- _PROBLEM TO WORK ON_
Write out nothing except the lines running from the one containing "尚書、鳳翔尹、鳳翔隴右節度使" to the last line of the data, exactly as they stand.

(Excerpts from a dataset)
--- START ---
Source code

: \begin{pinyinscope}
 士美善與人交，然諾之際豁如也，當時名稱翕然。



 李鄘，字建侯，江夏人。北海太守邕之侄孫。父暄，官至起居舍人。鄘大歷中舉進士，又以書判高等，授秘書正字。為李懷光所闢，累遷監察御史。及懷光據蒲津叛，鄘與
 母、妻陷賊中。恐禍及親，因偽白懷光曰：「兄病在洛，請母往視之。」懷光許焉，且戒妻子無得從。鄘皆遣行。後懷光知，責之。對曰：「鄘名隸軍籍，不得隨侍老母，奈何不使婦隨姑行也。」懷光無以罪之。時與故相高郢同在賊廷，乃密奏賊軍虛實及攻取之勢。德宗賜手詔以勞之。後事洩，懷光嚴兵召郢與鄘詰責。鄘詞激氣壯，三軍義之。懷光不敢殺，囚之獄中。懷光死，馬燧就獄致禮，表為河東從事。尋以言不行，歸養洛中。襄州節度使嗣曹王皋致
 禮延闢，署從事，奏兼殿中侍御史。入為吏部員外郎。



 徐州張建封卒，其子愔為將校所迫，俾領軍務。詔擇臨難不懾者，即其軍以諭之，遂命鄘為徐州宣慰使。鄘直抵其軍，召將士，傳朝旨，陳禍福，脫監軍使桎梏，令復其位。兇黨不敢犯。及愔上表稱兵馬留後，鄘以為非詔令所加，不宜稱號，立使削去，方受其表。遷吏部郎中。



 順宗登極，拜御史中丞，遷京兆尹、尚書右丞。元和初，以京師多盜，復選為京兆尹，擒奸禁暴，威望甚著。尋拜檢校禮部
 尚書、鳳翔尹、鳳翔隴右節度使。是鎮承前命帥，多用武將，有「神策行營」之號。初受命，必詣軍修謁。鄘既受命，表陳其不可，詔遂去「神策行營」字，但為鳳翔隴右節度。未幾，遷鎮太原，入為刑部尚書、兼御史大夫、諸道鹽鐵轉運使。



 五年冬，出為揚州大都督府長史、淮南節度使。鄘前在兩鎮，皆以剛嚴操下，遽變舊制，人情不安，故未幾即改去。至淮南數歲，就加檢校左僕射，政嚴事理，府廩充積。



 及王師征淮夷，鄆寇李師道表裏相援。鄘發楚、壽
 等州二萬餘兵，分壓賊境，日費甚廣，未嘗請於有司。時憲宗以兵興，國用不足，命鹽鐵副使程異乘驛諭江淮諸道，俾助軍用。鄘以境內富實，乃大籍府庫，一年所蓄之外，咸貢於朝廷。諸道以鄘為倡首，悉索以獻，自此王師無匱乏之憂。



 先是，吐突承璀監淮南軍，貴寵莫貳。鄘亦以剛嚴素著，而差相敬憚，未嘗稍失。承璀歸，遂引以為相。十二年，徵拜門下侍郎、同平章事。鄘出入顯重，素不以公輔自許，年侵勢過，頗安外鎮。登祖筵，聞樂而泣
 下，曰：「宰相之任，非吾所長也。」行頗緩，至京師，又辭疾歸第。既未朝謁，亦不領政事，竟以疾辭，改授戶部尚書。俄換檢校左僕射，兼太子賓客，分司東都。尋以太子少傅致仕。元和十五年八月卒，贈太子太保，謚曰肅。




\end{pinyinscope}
--- END ---
- _EXERCISE ANSWER_
 尚書、鳳翔尹、鳳翔隴右節度使。是鎮承前命帥，多用武將，有「神策行營」之號。初受命，必詣軍修謁。鄘既受命，表陳其不可，詔遂去「神策行營」字，但為鳳翔隴右節度。未幾，遷鎮太原，入為刑部尚書、兼御史大夫、諸道鹽鐵轉運使。



 五年冬，出為揚州大都督府長史、淮南節度使。鄘前在兩鎮，皆以剛嚴操下，遽變舊制，人情不安，故未幾即改去。至淮南數歲，就加檢校左僕射，政嚴事理，府廩充積。



 及王師征淮夷，鄆寇李師道表裏相援。鄘發楚、壽
 等州二萬餘兵，分壓賊境，日費甚廣，未嘗請於有司。時憲宗以兵興，國用不足，命鹽鐵副使程異乘驛諭江淮諸道，俾助軍用。鄘以境內富實，乃大籍府庫，一年所蓄之外，咸貢於朝廷。諸道以鄘為倡首，悉索以獻，自此王師無匱乏之憂。



 先是，吐突承璀監淮南軍，貴寵莫貳。鄘亦以剛嚴素著，而差相敬憚，未嘗稍失。承璀歸，遂引以為相。十二年，徵拜門下侍郎、同平章事。鄘出入顯重，素不以公輔自許，年侵勢過，頗安外鎮。登祖筵，聞樂而泣
 下，曰：「宰相之任，非吾所長也。」行頗緩，至京師，又辭疾歸第。既未朝謁，亦不領政事，竟以疾辭，改授戶部尚書。俄換檢校左僕射，兼太子賓客，分司東都。尋以太子少傅致仕。元和十五年八月卒，贈太子太保，謚曰肅。




\end{pinyinscope}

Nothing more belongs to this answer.